Day and Dickie argue it is time for the government to recognise the detrimental impact that online learning has had on students’ university experience and wellbeing, as well as the financial burden that students carry.
They are lobbying the government to compensate the Class of 2021, recommending that a "fair and inclusive" approach to compensating students is implemented.
Their proposed approach includes recognising the lost learning experience students have had and reducing the debt incurred this academic year by a third. They also demand for the loan repayment threshold to be raised due to the current state of the graduate market.

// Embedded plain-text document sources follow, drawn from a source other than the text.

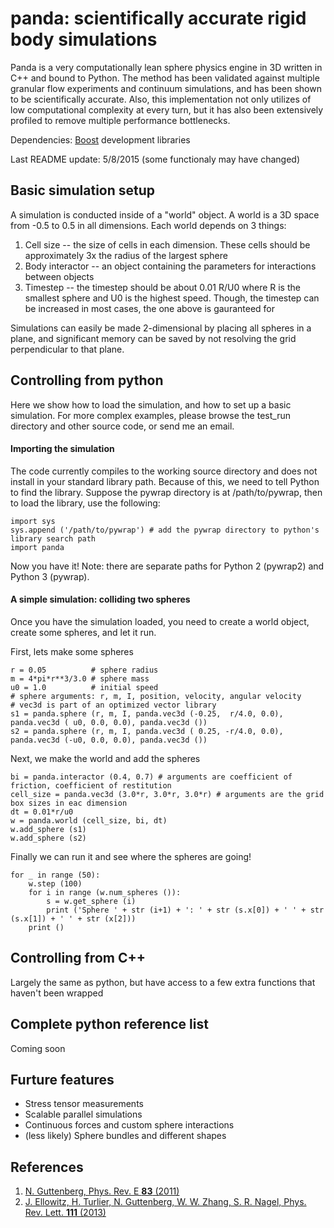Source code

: # panda: scientifically accurate rigid body simulations

Panda is a very computationally lean sphere physics engine in 3D written in C++ and bound to Python. The method has been validated against multiple granular flow experiments and continuum simulations, and has been shown to be scientifically accurate. Also, this implementation not only utilizes of low computational complexity at every turn, but it has also been extensively profiled to remove multiple performance bottlenecks.

Dependencies: [Boost](http://www.boost.org/) development libraries

Last README update: 5/8/2015 (some functionaly may have changed)

## Basic simulation setup

A simulation is conducted inside of a "world" object. A world is a 3D space from -0.5 to 0.5 in all dimensions. Each world depends on 3 things:

1. Cell size -- the size of cells in each dimension. These cells should be approximately 3x the radius of the largest sphere
2. Body interactor -- an object containing the parameters for interactions between objects
3. Timestep -- the timestep should be about 0.01 R/U0 where R is the smallest sphere and U0 is the highest speed. Though, the timestep can be increased in most cases, the one above is gauranteed for 

Simulations can easily be made 2-dimensional by placing all spheres in a plane, and significant memory can be saved by not resolving the grid perpendicular to that plane.

## Controlling from python

Here we show how to load the simulation, and how to set up a basic simulation. For more complex examples, please browse the test_run directory and other source code, or send me an email.

#### Importing the simulation

The code currently compiles to the working source directory and does not install in your standard library path. Because of this, we need to tell Python to find the library. Suppose the pywrap directory is at /path/to/pywrap, then to load the library, use the following:

    import sys
    sys.append ('/path/to/pywrap') # add the pywrap directory to python's library search path
    import panda

Now you have it! Note: there are separate paths for Python 2 (pywrap2) and Python 3 (pywrap).

#### A simple simulation: colliding two spheres
Once you have the simulation loaded, you need to create a world object, create some spheres, and let it run.

First, lets make some spheres

    r = 0.05          # sphere radius
    m = 4*pi*r**3/3.0 # sphere mass
    u0 = 1.0          # initial speed
    # sphere arguments: r, m, I, position, velocity, angular velocity
    # vec3d is part of an optimized vector library
    s1 = panda.sphere (r, m, I, panda.vec3d (-0.25,  r/4.0, 0.0), panda.vec3d ( u0, 0.0, 0.0), panda.vec3d ())
    s2 = panda.sphere (r, m, I, panda.vec3d ( 0.25, -r/4.0, 0.0), panda.vec3d (-u0, 0.0, 0.0), panda.vec3d ())

Next, we make the world and add the spheres

    bi = panda.interactor (0.4, 0.7) # arguments are coefficient of friction, coefficient of restitution
    cell_size = panda.vec3d (3.0*r, 3.0*r, 3.0*r) # arguments are the grid box sizes in eac dimension
    dt = 0.01*r/u0
    w = panda.world (cell_size, bi, dt)
    w.add_sphere (s1)
    w.add_sphere (s2)

Finally we can run it and see where the spheres are going!

    for _ in range (50):
        w.step (100)
        for i in range (w.num_spheres ()):
            s = w.get_sphere (i)
            print ('Sphere ' + str (i+1) + ': ' + str (s.x[0]) + ' ' + str (s.x[1]) + ' ' + str (x[2]))
        print ()

## Controlling from C++
Largely the same as python, but have access to a few extra functions that haven't been wrapped

## Complete python reference list
Coming soon

## Furture features
* Stress tensor measurements
* Scalable parallel simulations
* Continuous forces and custom sphere interactions
* (less likely) Sphere bundles and different shapes

## References
1. [N. Guttenberg, Phys. Rev. E **83** (2011)](http://journals.aps.org/pre/abstract/10.1103/PhysRevE.83.051306)
2. [J. Ellowitz, H. Turlier, N. Guttenberg, W. W. Zhang, S. R. Nagel, Phys. Rev. Lett. **111** (2013)](http://journals.aps.org/prl/abstract/10.1103/PhysRevLett.111.168001)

Likewise, a package of support equivalent to that being offered by the Welsh and Scottish Governments, and compensating students who have been unable to travel to term-time accommodation is recommended.
Earlier this academic year, Newcastle University made the decision to refund all students in university-owned accommodation for the time that they were not present in the city due to COVID-19. This move will cost the University around £11 million, with Day adamant that "it’s the right and moral thing to do".
With over fifty per cent of Newcastle University students living in privately-owned accommodation this rent cut decision does not solve the problem for all.
An online petition calling for the government to implement legislation to allow students to end tenancy agreements early is circulating online, which helps to address the issue.
Dickie adds, "We need to recognise that all students have missed out this year on the wider student experience, that there has there has been a loss of personal development opportunities and a toll on mental wellbeing".
She concludes, "A push for this type of compensation is something that is needed to reflect what has happened over the 2020/21 academic year."